The Virginia Department of Forestry (VDOF) marked its centennial anniversary last year, and while our agency has changed considerably since its founding, our mission is still very similar — protecting and managing healthy, sustainable forest resources for all Virginians. Our commitment to this mission extends to our work in watershed protection. This purpose is even more relevant and critical today and as a result, protecting healthy watersheds remains one of our top priorities as an agency.
We developed our first Best Management Practice (BMP) guidelines in the early 1970s, and our water quality program has since evolved to be one of the most comprehensive and effective in the nation. Virginia’s vigorous harvest inspection program allows for one-on-one contact between the state and harvest operators, giving us the opportunity to educate them on BMPs and water quality protection techniques. Last year, VDOF personnel inspected close to 5,500 timber harvest sites in more than 245,000 acres across the state. A continuous statewide audit system is in place to track trends in BMP implementation and effectiveness, and data collected in 2014 show that the BMP harvest implementation rate on 240 randomly selected tracts was 93 percent. Virginia also provides a 25 percent tax credit on the value of timber retained to landowners who reserve buffer strips during timber harvesting.
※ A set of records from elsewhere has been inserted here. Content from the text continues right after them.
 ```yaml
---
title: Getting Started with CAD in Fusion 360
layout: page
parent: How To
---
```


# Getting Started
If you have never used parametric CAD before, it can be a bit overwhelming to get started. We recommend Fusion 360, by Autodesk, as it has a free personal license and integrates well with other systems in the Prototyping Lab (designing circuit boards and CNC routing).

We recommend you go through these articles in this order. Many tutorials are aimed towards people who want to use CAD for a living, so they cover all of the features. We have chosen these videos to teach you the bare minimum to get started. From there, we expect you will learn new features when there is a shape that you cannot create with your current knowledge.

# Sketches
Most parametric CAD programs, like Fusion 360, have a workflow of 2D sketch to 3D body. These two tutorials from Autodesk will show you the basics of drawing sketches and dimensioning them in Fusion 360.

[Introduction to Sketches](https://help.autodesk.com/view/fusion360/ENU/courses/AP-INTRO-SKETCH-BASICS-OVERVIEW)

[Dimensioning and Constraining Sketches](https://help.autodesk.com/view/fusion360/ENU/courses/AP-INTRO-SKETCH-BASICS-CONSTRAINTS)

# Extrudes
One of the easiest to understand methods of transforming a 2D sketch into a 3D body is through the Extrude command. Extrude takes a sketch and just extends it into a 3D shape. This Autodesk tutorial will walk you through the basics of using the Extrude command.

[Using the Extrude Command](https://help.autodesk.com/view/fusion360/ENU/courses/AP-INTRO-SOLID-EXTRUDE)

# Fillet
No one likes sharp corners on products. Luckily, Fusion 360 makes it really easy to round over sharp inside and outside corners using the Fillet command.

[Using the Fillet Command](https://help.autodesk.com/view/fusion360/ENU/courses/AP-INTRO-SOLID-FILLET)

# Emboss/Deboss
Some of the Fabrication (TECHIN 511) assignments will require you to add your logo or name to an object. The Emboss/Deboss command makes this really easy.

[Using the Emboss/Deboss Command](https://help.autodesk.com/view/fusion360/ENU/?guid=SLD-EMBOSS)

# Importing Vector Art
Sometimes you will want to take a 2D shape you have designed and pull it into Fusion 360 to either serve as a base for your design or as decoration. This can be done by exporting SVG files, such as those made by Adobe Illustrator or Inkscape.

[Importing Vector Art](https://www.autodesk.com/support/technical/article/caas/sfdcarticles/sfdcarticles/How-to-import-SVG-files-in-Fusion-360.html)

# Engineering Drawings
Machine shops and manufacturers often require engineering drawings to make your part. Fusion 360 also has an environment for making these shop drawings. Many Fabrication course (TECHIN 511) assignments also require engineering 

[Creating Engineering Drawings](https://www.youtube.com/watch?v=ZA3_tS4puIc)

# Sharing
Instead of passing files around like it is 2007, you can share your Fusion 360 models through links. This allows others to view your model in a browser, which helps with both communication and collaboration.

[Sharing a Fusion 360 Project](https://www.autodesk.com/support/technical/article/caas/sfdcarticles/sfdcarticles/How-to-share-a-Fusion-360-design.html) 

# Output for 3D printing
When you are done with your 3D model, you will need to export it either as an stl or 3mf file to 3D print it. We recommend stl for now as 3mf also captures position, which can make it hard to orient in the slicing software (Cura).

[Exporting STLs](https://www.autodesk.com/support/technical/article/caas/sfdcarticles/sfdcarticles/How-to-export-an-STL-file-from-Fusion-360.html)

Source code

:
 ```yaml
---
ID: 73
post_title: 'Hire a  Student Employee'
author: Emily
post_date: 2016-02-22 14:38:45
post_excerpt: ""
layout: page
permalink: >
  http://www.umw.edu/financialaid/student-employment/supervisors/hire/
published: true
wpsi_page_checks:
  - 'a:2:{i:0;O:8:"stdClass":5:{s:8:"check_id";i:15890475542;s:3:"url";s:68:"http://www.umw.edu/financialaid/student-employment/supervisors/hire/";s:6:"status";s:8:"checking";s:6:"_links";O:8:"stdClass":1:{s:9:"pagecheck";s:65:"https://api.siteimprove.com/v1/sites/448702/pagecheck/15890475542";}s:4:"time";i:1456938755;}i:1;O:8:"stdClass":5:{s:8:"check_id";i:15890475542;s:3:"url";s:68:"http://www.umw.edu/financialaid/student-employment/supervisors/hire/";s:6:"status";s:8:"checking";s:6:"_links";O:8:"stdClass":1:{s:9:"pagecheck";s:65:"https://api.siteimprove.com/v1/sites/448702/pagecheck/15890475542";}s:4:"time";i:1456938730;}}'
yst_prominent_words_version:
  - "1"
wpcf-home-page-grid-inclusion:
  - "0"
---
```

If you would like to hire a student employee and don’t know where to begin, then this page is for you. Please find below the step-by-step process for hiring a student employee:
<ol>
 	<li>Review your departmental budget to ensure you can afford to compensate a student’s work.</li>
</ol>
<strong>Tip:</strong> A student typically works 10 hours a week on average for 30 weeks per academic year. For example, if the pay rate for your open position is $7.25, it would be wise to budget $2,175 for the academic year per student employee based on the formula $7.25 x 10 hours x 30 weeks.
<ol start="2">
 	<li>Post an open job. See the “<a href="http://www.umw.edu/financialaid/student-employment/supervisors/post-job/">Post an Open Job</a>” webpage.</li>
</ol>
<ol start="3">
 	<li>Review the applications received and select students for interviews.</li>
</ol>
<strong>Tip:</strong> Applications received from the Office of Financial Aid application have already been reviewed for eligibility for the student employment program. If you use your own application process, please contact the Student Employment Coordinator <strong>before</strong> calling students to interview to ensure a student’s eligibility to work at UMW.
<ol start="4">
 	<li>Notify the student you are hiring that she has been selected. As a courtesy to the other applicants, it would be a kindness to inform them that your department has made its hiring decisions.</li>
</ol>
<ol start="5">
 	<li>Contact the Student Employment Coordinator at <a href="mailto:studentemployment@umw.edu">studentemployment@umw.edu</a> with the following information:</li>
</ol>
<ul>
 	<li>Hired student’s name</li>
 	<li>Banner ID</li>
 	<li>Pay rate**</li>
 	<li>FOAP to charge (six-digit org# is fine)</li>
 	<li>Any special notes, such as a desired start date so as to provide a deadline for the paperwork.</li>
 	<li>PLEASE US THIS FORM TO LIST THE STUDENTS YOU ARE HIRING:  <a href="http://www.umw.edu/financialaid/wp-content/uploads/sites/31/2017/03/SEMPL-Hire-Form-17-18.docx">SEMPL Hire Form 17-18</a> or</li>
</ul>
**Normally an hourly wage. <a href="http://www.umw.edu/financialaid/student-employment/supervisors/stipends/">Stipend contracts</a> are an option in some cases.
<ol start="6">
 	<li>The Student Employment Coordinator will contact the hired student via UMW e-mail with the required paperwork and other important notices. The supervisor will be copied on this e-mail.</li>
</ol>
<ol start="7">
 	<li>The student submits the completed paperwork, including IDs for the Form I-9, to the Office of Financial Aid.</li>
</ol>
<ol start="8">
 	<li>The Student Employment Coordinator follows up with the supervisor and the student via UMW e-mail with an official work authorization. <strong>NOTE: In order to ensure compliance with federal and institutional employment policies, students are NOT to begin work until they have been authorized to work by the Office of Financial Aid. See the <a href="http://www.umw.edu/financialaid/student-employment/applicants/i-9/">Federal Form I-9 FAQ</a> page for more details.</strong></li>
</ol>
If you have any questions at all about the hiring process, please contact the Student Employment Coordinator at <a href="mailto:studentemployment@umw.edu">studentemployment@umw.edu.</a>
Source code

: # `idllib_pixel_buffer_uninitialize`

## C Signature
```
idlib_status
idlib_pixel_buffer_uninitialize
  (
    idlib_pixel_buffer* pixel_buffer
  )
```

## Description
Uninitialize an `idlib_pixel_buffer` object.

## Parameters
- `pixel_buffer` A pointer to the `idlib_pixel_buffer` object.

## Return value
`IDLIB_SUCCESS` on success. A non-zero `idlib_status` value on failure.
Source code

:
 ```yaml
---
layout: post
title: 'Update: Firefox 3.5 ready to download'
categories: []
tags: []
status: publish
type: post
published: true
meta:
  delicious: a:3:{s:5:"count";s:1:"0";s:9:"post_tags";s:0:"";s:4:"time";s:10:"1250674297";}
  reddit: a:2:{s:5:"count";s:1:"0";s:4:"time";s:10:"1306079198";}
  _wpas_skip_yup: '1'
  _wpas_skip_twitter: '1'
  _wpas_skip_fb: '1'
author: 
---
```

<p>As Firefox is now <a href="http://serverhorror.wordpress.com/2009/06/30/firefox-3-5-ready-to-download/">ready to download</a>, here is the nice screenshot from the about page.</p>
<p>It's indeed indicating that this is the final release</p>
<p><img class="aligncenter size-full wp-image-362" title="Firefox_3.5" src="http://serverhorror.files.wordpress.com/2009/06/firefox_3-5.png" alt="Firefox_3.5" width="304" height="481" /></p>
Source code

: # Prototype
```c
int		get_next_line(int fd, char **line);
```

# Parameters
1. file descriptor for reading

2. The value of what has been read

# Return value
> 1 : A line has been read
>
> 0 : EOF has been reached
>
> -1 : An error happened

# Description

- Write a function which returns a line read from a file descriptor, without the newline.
Watershed protection and forestland retention universally go hand-in-hand — a fact recognized in numerous state and federal statutes and executive orders. Virginia’s forests provide vital ecosystem service benefits and are critical in protecting water quality, an important issue throughout Virginia. Forests excel at absorbing water-borne contaminants resulting from storm water runoff. They contribute the lowest nutrient and sediment loadings to Virginia’s waterways of any type of land cover, and forests are the best land cover for intercepting precipitation required for the recharge of groundwater aquifers.
Forest retention plays an increasingly important role in the Chesapeake Bay, our nation’s largest estuary. Since its founding in 1983, the Chesapeake Bay Program has brought together numerous partner organizations that have worked to guide the restoration of this very important watershed.
Although forest cover is recognized as one of the best land uses for achieving success in the restoration of the Chesapeake Bay, localities have long maintained that unless Total Maximum Daily Load (TMDL) regulatory credit is given for retaining forestland, there is little local incentive for preserving it. In response, we are leading an EPA and Chesapeake Bay Program-team team of stakeholders that is piloting an adaptive management approach project to determine whether a TMDL credit is economically and environmentally beneficial.
Our goal is to build the technical and modeling evidence to stimulate regulatory and policy changes at the federal, state and local levels necessary to drive land-use planning and decisions in directions that conserve forestland and, thereby, further protect currently healthy watersheds. The first phase of the project found that forestland retention actions taken now could offset up to $125 million in expected costs to local government in the pilot region (compared to current 2025 TMDL model projections). In Phase II, we will engage local leaders in the Rappahannock River Basin to develop a toolbox of land-use planning and policy actions along with incentives to accompany a TMDL credit and, at the request of EPA, will also invite our colleagues in Pennsylvania to join the partnership.
Opportunities and programs like these give the forestry community an even greater opportunity to demonstrate why and how trees and forests can be the answer to some of the most pressing economic, ecological and social challenges facing us and future generations.